__WORK INSTRUCTION__.
From the first line of the entries below through the line bearing "The translator parses", write out each line exactly. Omit pictures.

⁂

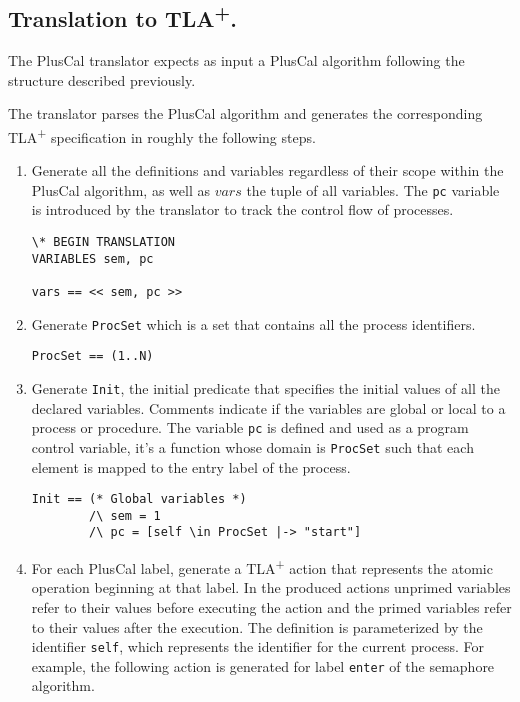 \documentclass[journal]{IEEEtran}
\newcommand{\tlaplus}{TLA\textsuperscript{+}\xspace}
\begin{document}
\subsection{Translation to \tlaplus.}
The PlusCal translator expects as input a PlusCal algorithm following the structure described previously.

The translator parses the PlusCal algorithm and generates the corresponding \tlaplus specification in roughly the following steps.

\begin{enumerate}
\item Generate all the definitions and variables regardless of their scope within the PlusCal algorithm, as well as $vars$ the tuple of all variables.
The \verb|pc| variable is introduced by the translator to track the control flow of processes.

\FloatBarrier
\begin{lstlisting}[frame = tlrb, firstnumber = 1]
\* BEGIN TRANSLATION
VARIABLES sem, pc

vars == << sem, pc >>

\end{lstlisting}

\item Generate \verb|ProcSet| which is a set that contains all the process identifiers.

\begin{lstlisting}[frame = tlrb, firstnumber = 1]
ProcSet == (1..N)

\end{lstlisting}

\item  Generate \verb|Init|, the initial predicate that specifies the initial values of all the declared variables. Comments indicate if the variables are global or local to a process or procedure.
The variable \verb|pc| is defined and used as a program control variable, it's a function whose domain is \verb|ProcSet| such that each element is mapped to the entry label of the process.

\begin{lstlisting}[frame = tlrb, firstnumber = 1]
Init == (* Global variables *)
        /\ sem = 1
        /\ pc = [self \in ProcSet |-> "start"]

\end{lstlisting}

\item For each PlusCal label, generate a \tlaplus action that represents the atomic operation beginning at that label. 
In the produced actions unprimed variables refer to their values before executing the action and the primed variables refer to their values after the execution.
The definition is parameterized by the identifier \verb|self|,
which represents the identifier for the current process. For example, the following action is generated for label \texttt{enter} of the semaphore algorithm.


\end{enumerate}
\end{document}
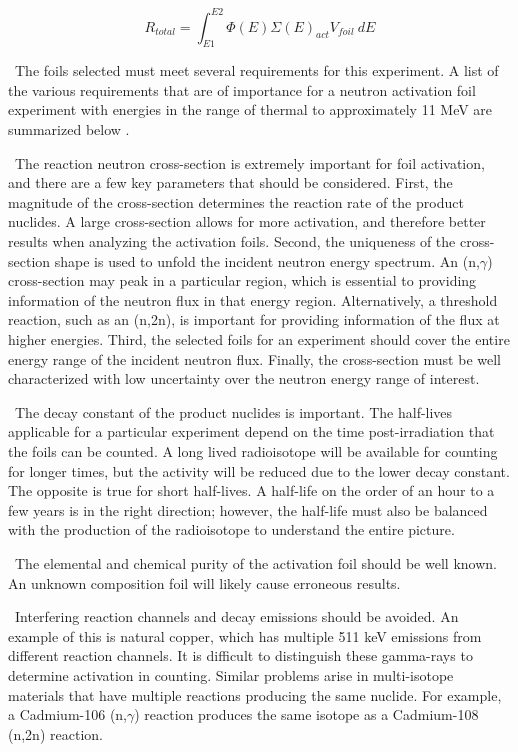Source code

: \documentclass[journal]{IEEEtran}
\begin{document}
	\begin{equation} \label{eq:NIFrxnRate}
	R_{total} = \int_{E1}^{E2} \Phi(E) \Sigma(E) _{act} V_{foil} 
	\:dE 
	\end{equation}
	
	\ The foils selected must meet several requirements for this experiment. 
A list of the various requirements that are of importance for a neutron activation foil experiment with energies in the range of thermal to approximately 11 MeV are summarized below \cite{Knoll,Luciano2012a,Kuijpers1977}.
	
	\ The reaction neutron cross-section is extremely important for foil 
	activation, and there are a few key parameters that should be considered. 
	First, the magnitude of the cross-section determines the 
	reaction rate of the product nuclides. A large cross-section allows for 
	more activation, and therefore better results when analyzing the activation 
	foils. Second, the uniqueness of the cross-section shape is used to unfold 
	the incident neutron energy spectrum. An (n,$\gamma$) cross-section may 
	peak in a particular region, which is essential to providing information of the 
	neutron flux in that energy region. Alternatively, a threshold reaction, 
	such as an (n,2n), is important for providing information of the flux at 
	higher energies. Third, the selected foils for an experiment should cover  
	the entire energy range of the incident neutron flux. Finally, the cross-section
	must be well characterized with low uncertainty over the neutron energy range of 
	interest.
	
	\ The decay constant of the product nuclides is important. The 
	half-lives applicable for a particular experiment depend on the time 
	post-irradiation that the foils can be counted. A long lived radioisotope 
	will be available for counting for longer times, but the activity will be 
	reduced due to the lower decay constant. The opposite is true for short 
	half-lives. A half-life on the order of an hour to a few years is in the 
	right direction; however, the half-life must also be balanced with the 
	production of the radioisotope to understand the entire picture. 
	
	\ The elemental and chemical purity of the activation foil should be 
	well known. An unknown composition foil will likely cause erroneous 
	results. 
	
	\ Interfering reaction channels and decay emissions should be avoided. 
	An example of this is natural copper, which has multiple 511 keV emissions 
	from different reaction channels. It is difficult to distinguish these 
	gamma-rays to determine activation in counting. Similar problems arise in 
	multi-isotope materials that have multiple reactions producing the same 
	nuclide. For example, a Cadmium-106 (n,$\gamma$) reaction produces the same 
	isotope as a Cadmium-108 (n,2n) reaction. 
	
\end{document}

⁂

__EXERCISE ANSWER__.
 \documentclass[journal]{IEEEtran}
\newcommand{\tlaplus}{TLA\textsuperscript{+}\xspace}
\begin{document}
\subsection{Translation to \tlaplus.}
The PlusCal translator expects as input a PlusCal algorithm following the structure described previously.

The translator parses the PlusCal algorithm and generates the corresponding \tlaplus specification in roughly the following steps.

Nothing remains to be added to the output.